BARDA is part of the U.S. Department of Health and Human Services. The awards will be used to fast-track the development of Crucell Holland's investigational Ebola prime-boost vaccine regimen, which at present is being tested in clinical studies.

The regimen uses a combination of two components based on AdVac technology from Crucell Holland B.V. and MVA-BN technology from Bavarian Nordic.

The award is based on a five-year commitment and has options for additional funding of $40.5 million funding.

"We are committed to finding a way to support the fight to get to and stay at zero Ebola cases worldwide," Paul Stoffels, chief scientific officer and worldwide chairman of pharmaceuticals at Johnson & Johnson, said. "Future outbreaks are a real danger, and we need to be prepared for them."

Phase I clinical studies of the prime-boost vaccine regimen began in the United Kingdom and United States in December 2014, followed by several sites in Africa.

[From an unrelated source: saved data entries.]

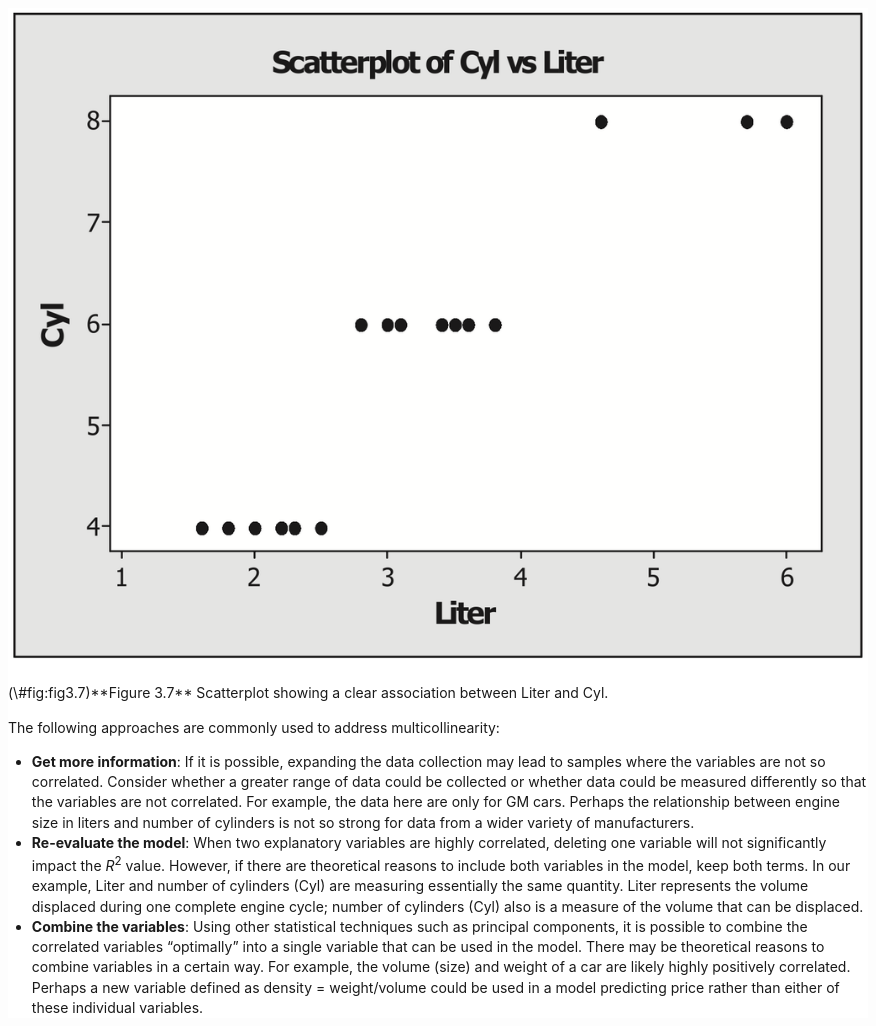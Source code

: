 <img src="docs/Fig3_7.png" alt="**Figure 3.7** Scatterplot showing a clear association between Liter and Cyl." width="100%" />
<p class="caption">(\#fig:fig3.7)**Figure 3.7** Scatterplot showing a clear association between Liter and Cyl.</p>
</div>


The following approaches are commonly used to address multicollinearity:
- **Get more information**: If it is possible, expanding the data collection may lead to samples where the variables are not so correlated. Consider whether a greater range of data could be collected or whether data could be measured differently so that the variables are not correlated. For example, the data here are only for GM cars. Perhaps the relationship between engine size in liters and number of cylinders is not so strong for data from a wider variety of manufacturers.
- **Re-evaluate the model**: When two explanatory variables are highly correlated, deleting one variable will not significantly impact the $R^2$ value. However, if there are theoretical reasons to include both variables in the model, keep both terms. In our example, Liter and number of cylinders (Cyl) are measuring essentially the same quantity. Liter represents the volume displaced during one complete engine cycle; number of cylinders (Cyl) also is a measure of the volume that can be displaced.
- **Combine the variables**: Using other statistical techniques such as principal components, it is possible to combine the correlated variables “optimally” into a single variable that can be used in the model. There may be theoretical reasons to combine variables in a certain way. For example, the volume (size) and weight of a car are likely highly positively correlated. Perhaps a new variable defined as density = weight/volume could be used in a model predicting price rather than either of these individual variables.
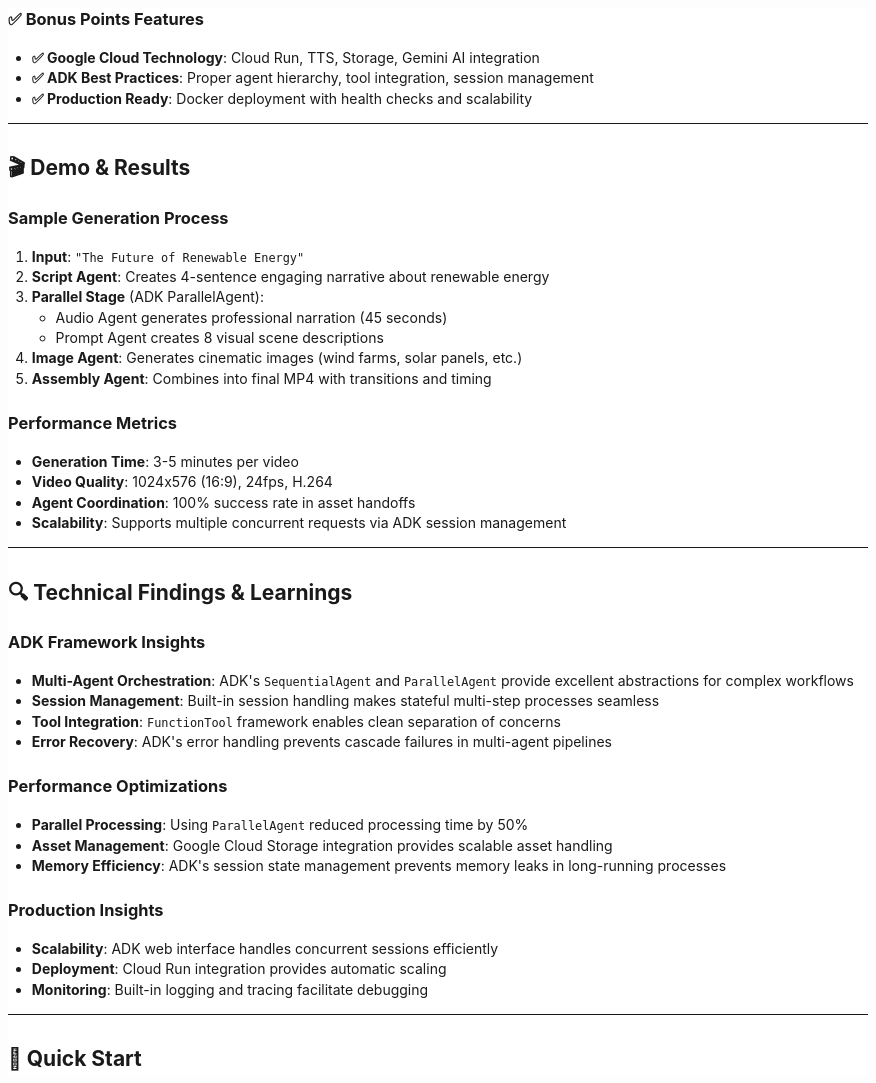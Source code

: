 ### ✅ **Bonus Points Features**
- **✅ Google Cloud Technology**: Cloud Run, TTS, Storage, Gemini AI integration
- **✅ ADK Best Practices**: Proper agent hierarchy, tool integration, session management
- **✅ Production Ready**: Docker deployment with health checks and scalability

---

## 🎬 **Demo & Results**

### **Sample Generation Process**
1. **Input**: `"The Future of Renewable Energy"`
2. **Script Agent**: Creates 4-sentence engaging narrative about renewable energy
3. **Parallel Stage** (ADK ParallelAgent): 
   - Audio Agent generates professional narration (45 seconds)
   - Prompt Agent creates 8 visual scene descriptions
4. **Image Agent**: Generates cinematic images (wind farms, solar panels, etc.)
5. **Assembly Agent**: Combines into final MP4 with transitions and timing

### **Performance Metrics**
- **Generation Time**: 3-5 minutes per video
- **Video Quality**: 1024x576 (16:9), 24fps, H.264
- **Agent Coordination**: 100% success rate in asset handoffs
- **Scalability**: Supports multiple concurrent requests via ADK session management

---

## 🔍 **Technical Findings & Learnings**

### **ADK Framework Insights**
- **Multi-Agent Orchestration**: ADK's `SequentialAgent` and `ParallelAgent` provide excellent abstractions for complex workflows
- **Session Management**: Built-in session handling makes stateful multi-step processes seamless
- **Tool Integration**: `FunctionTool` framework enables clean separation of concerns
- **Error Recovery**: ADK's error handling prevents cascade failures in multi-agent pipelines

### **Performance Optimizations**
- **Parallel Processing**: Using `ParallelAgent` reduced processing time by 50%
- **Asset Management**: Google Cloud Storage integration provides scalable asset handling
- **Memory Efficiency**: ADK's session state management prevents memory leaks in long-running processes

### **Production Insights**
- **Scalability**: ADK web interface handles concurrent sessions efficiently
- **Deployment**: Cloud Run integration provides automatic scaling
- **Monitoring**: Built-in logging and tracing facilitate debugging

---

## 🚀 **Quick Start**
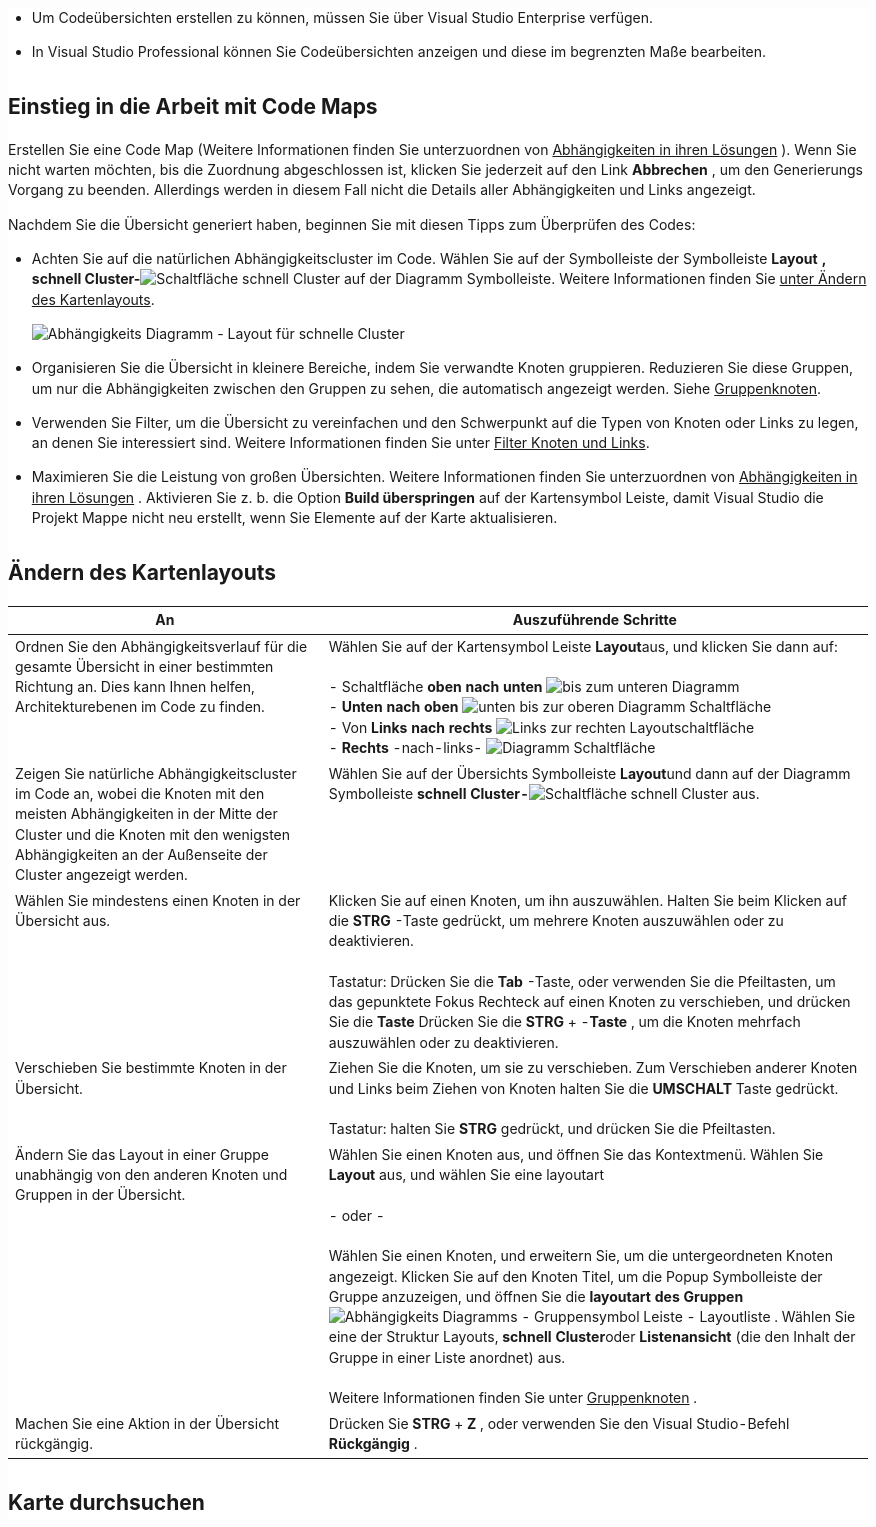 - Um Codeübersichten erstellen zu können, müssen Sie über Visual Studio Enterprise verfügen.

- In Visual Studio Professional können Sie Codeübersichten anzeigen und diese im begrenzten Maße bearbeiten.

## <a name="get-started-working-with-code-maps"></a><a name="ManageLargeGraphs"></a> Einstieg in die Arbeit mit Code Maps
 Erstellen Sie eine Code Map (Weitere Informationen finden Sie unterzuordnen von [Abhängigkeiten in ihren Lösungen](../modeling/map-dependencies-across-your-solutions.md) ). Wenn Sie nicht warten möchten, bis die Zuordnung abgeschlossen ist, klicken Sie jederzeit auf den Link **Abbrechen** , um den Generierungs Vorgang zu beenden. Allerdings werden in diesem Fall nicht die Details aller Abhängigkeiten und Links angezeigt.

 Nachdem Sie die Übersicht generiert haben, beginnen Sie mit diesen Tipps zum Überprüfen des Codes:

- Achten Sie auf die natürlichen Abhängigkeitscluster im Code. Wählen Sie auf der Symbolleiste der Symbolleiste **Layout** **, schnell Cluster-**![Schaltfläche schnell Cluster auf der Diagramm Symbolleiste](../modeling/media/quickclustersicon.gif "Quickclustersicon"). Weitere Informationen finden Sie [unter Ändern des Kartenlayouts](#Selecting).

     ![Abhängigkeits Diagramm &#45; Layout für schnelle Cluster](../modeling/media/dependencygraph-quickclusters.png "DependencyGraph_QuickClusters")

- Organisieren Sie die Übersicht in kleinere Bereiche, indem Sie verwandte Knoten gruppieren. Reduzieren Sie diese Gruppen, um nur die Abhängigkeiten zwischen den Gruppen zu sehen, die automatisch angezeigt werden. Siehe [Gruppenknoten](#OrganizeGroups).

- Verwenden Sie Filter, um die Übersicht zu vereinfachen und den Schwerpunkt auf die Typen von Knoten oder Links zu legen, an denen Sie interessiert sind. Weitere Informationen finden Sie unter [Filter Knoten und Links](#FilterNodes).

- Maximieren Sie die Leistung von großen Übersichten. Weitere Informationen finden Sie unterzuordnen von [Abhängigkeiten in ihren Lösungen](../modeling/map-dependencies-across-your-solutions.md) . Aktivieren Sie z. b. die Option **Build überspringen** auf der Kartensymbol Leiste, damit Visual Studio die Projekt Mappe nicht neu erstellt, wenn Sie Elemente auf der Karte aktualisieren.

## <a name="change-the-map-layout"></a><a name="Selecting"></a> Ändern des Kartenlayouts

|**An**|**Auszuführende Schritte**|
|------------|-----------------------------|
|Ordnen Sie den Abhängigkeitsverlauf für die gesamte Übersicht in einer bestimmten Richtung an. Dies kann Ihnen helfen, Architekturebenen im Code zu finden.|Wählen Sie auf der Kartensymbol Leiste **Layout**aus, und klicken Sie dann auf:<br /><br /> -   Schaltfläche **oben nach unten** ![bis zum unteren Diagramm](../modeling/media/topbottomgraphbutton.gif "Topbottomgraphbutton")<br />-   **Unten nach oben** ![unten bis zur oberen Diagramm Schaltfläche](../modeling/media/bottomtopgraphbutton.gif "Bottomtopgraphbutton")<br />-   Von **Links nach rechts** ![Links zur rechten Layoutschaltfläche](../modeling/media/leftrightgraphbutton.gif "Leftaghtgraphbutton")<br />-   **Rechts** -nach-links- ![Diagramm Schaltfläche](../modeling/media/rightleftgraphbutton.gif "Rightleftgraphbutton")|
|Zeigen Sie natürliche Abhängigkeitscluster im Code an, wobei die Knoten mit den meisten Abhängigkeiten in der Mitte der Cluster und die Knoten mit den wenigsten Abhängigkeiten an der Außenseite der Cluster angezeigt werden.|Wählen Sie auf der Übersichts Symbolleiste **Layout**und dann auf der Diagramm Symbolleiste **schnell Cluster-**![Schaltfläche schnell Cluster aus](../modeling/media/quickclustersicon.gif "Quickclustersicon").|
|Wählen Sie mindestens einen Knoten in der Übersicht aus.|Klicken Sie auf einen Knoten, um ihn auszuwählen. Halten Sie beim Klicken auf die **STRG** -Taste gedrückt, um mehrere Knoten auszuwählen oder zu deaktivieren.<br /><br /> Tastatur: Drücken Sie die **Tab** -Taste, oder verwenden Sie die Pfeiltasten, um das gepunktete Fokus Rechteck auf einen Knoten zu verschieben, und drücken Sie die **Taste** Drücken Sie die **STRG**  +  -**Taste** , um die Knoten mehrfach auszuwählen oder zu deaktivieren.|
|Verschieben Sie bestimmte Knoten in der Übersicht.|Ziehen Sie die Knoten, um sie zu verschieben. Zum Verschieben anderer Knoten und Links beim Ziehen von Knoten halten Sie die **UMSCHALT** Taste gedrückt.<br /><br /> Tastatur: halten Sie **STRG** gedrückt, und drücken Sie die Pfeiltasten.|
|Ändern Sie das Layout in einer Gruppe unabhängig von den anderen Knoten und Gruppen in der Übersicht.|Wählen Sie einen Knoten aus, und öffnen Sie das Kontextmenü. Wählen Sie **Layout** aus, und wählen Sie eine layoutart<br /><br /> - oder -<br /><br /> Wählen Sie einen Knoten, und erweitern Sie, um die untergeordneten Knoten angezeigt. Klicken Sie auf den Knoten Titel, um die Popup Symbolleiste der Gruppe anzuzeigen, und öffnen Sie die **layoutart des Gruppen**![Abhängigkeits Diagramms &#45; Gruppensymbol Leiste &#45; Layoutliste](../modeling/media/dependencygraph-grouptoolbar.gif "DependencyGraph_GroupToolbar") . Wählen Sie eine der Struktur Layouts, **schnell Cluster**oder **Listenansicht** (die den Inhalt der Gruppe in einer Liste anordnet) aus.<br /><br /> Weitere Informationen finden Sie unter [Gruppenknoten](#OrganizeGroups) .|
|Machen Sie eine Aktion in der Übersicht rückgängig.|Drücken Sie **STRG**  +  **Z** , oder verwenden Sie den Visual Studio-Befehl **Rückgängig** .|

## <a name="browse-the-map"></a><a name="Explore"></a> Karte durchsuchen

A Phase II study, which will take place in the United Kingdom and France, started in July 2015. Additionally, there will be a safety and immunogenicity study in Sierra Leone and additional phase II studies outside the outbreak area in Africa.

During clinical studies, BARDA will work on manufacturing developments related to the vaccine.

Currently, there is no licensed vaccine, treatment or cure for the Ebola virus.